- Directed by: Jim Mahoney
- Written by: Jim Mahoney
- Produced by: Sarah Gabriel; Marc Goldberg; James Harris; Mark Lane;
- Starring: Luka Jones; Melissa Fumero; Rachel Bloom;
- Cinematography: Peter Mosiman
- Edited by: Nicholas Wenger
- Production companies: Ingenious Media; Particular Crowd; Signature Films; Tea Shop Productions;
- Distributed by: IFC Films
- Release date: November 11, 2022;
- Running time: 84 minutes
- Country: United States
- Language: English
- Box office: $3,300

= Bar Fight! =

Bar Fight! is an American comedy film written and directed by Jim Mahoney. It follows former couple Allen (Luka Jones) and Nina (Melissa Fumero) who compete over who gets to stay at their local bar following their breakup. The film was released on November 11, 2022, on AMC+, on demand, and in theaters.

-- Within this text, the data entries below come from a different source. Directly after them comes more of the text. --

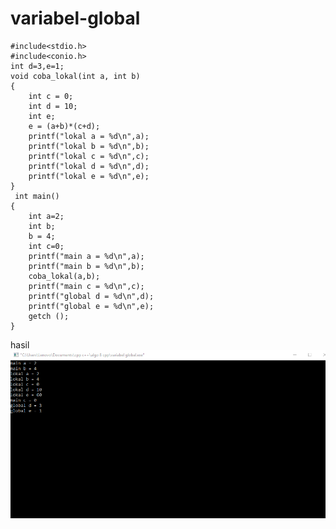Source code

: # variabel-global

    #include<stdio.h>
    #include<conio.h>
    int d=3,e=1;
    void coba_lokal(int a, int b)
    {
        int c = 0;
        int d = 10;
        int e;
        e = (a+b)*(c+d);
        printf("lokal a = %d\n",a);
        printf("lokal b = %d\n",b);
        printf("lokal c = %d\n",c);
        printf("lokal d = %d\n",d);
        printf("lokal e = %d\n",e);
    }
     int main()
    {
        int a=2;
        int b;
        b = 4;
        int c=0;
        printf("main a = %d\n",a);
        printf("main b = %d\n",b);
        coba_lokal(a,b);
        printf("main c = %d\n",c);
        printf("global d = %d\n",d);
        printf("global e = %d\n",e);
        getch ();
    }
    
    
hasil
![img](https://github.com/septianaana/variabel-global/blob/master/variabel%20global.png?raw=true)
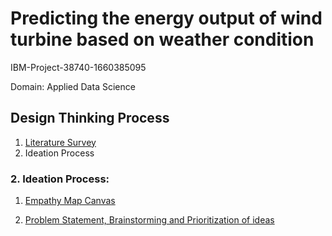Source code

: # Predicting the energy output of wind turbine based on weather condition
IBM-Project-38740-1660385095

Domain: Applied Data Science

## Design Thinking Process
1. [Literature Survey](https://github.com/IBM-EPBL/IBM-Project-38740-1660385095/blob/main/Literature%20Survey.pdf)
2. Ideation Process

### 2. Ideation Process:
1)  [Empathy Map Canvas](https://github.com/IBM-EPBL/IBM-Project-38740-1660385095/blob/b23c37250925fbd1294ae7f48a9f7556a91315e8/Empathy%20Map%20Canvas.pdf)

2)  [Problem Statement, Brainstorming and Prioritization of ideas](https://github.com/IBM-EPBL/IBM-Project-38740-1660385095/blob/main/Project%20Design%20%26%20Planning/Ideation%20Phase/Problem%20Statement%2C%20Brainstorming%20and%20Prioritization%20of%20ideas.pdf)



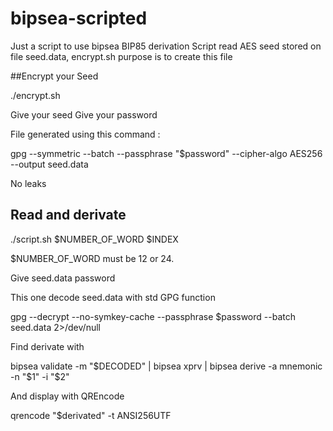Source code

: # bipsea-scripted
Just a script to use bipsea BIP85 derivation
Script read AES seed stored on file seed.data, encrypt.sh purpose is to create this file

##Encrypt your Seed

./encrypt.sh

Give your seed
Give your password

File generated using this command :

gpg --symmetric --batch --passphrase "$password" --cipher-algo AES256 --output seed.data

No leaks

## Read and derivate

./script.sh $NUMBER_OF_WORD $INDEX

$NUMBER_OF_WORD must be 12 or 24.

Give seed.data password

This one decode seed.data with std GPG function

gpg --decrypt --no-symkey-cache --passphrase $password --batch seed.data 2>/dev/null

Find derivate with 

bipsea validate -m "$DECODED" | bipsea xprv |  bipsea derive -a mnemonic -n "$1" -i "$2"

And display with QREncode

qrencode "$derivated" -t ANSI256UTF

It received generally negative reviews.

==Plot==

After splitting everything after their breakup, former couple Nina and Allen fight over who will keep their favorite local bar.

==Cast==

- Luka Jones as Allen
- Melissa Fumero as Nina
- Rachel Bloom as Chelsea
- Nicolette Acosta as Dart Girl
- Mitzi Akaha as Amanda in the leather jacket
- Patrick Byas as Tyler
- David Carzell as William
- Daniel Dorr as Mason
- Christine Estabrook as Copper Mug Thief
- Caroline Harris as Tiffany
- Dot-Marie Jones as Elena
- Remington Hoffman as Alexander
- Hope Lauren as Autumn
- Dino Nicandros as Cameron
- Nick Psinakis as Fedora Guy
- Romy Rosemont as Karen
- Vik Sahay as Dick
- Shontae Saldana as Jaz
- Adriana Acedo Campillo as Bar Patron (uncredited)
- Audrey Kilpatrick as Bar Patron (uncredited)
- Samantha Lawless as Bar Patron (uncredited)
- Elsa Ryder as Bar Patron (uncredited)

==Release==
Bar Fight! was released on AMC+, on demand, and in theaters on November 11, 2022.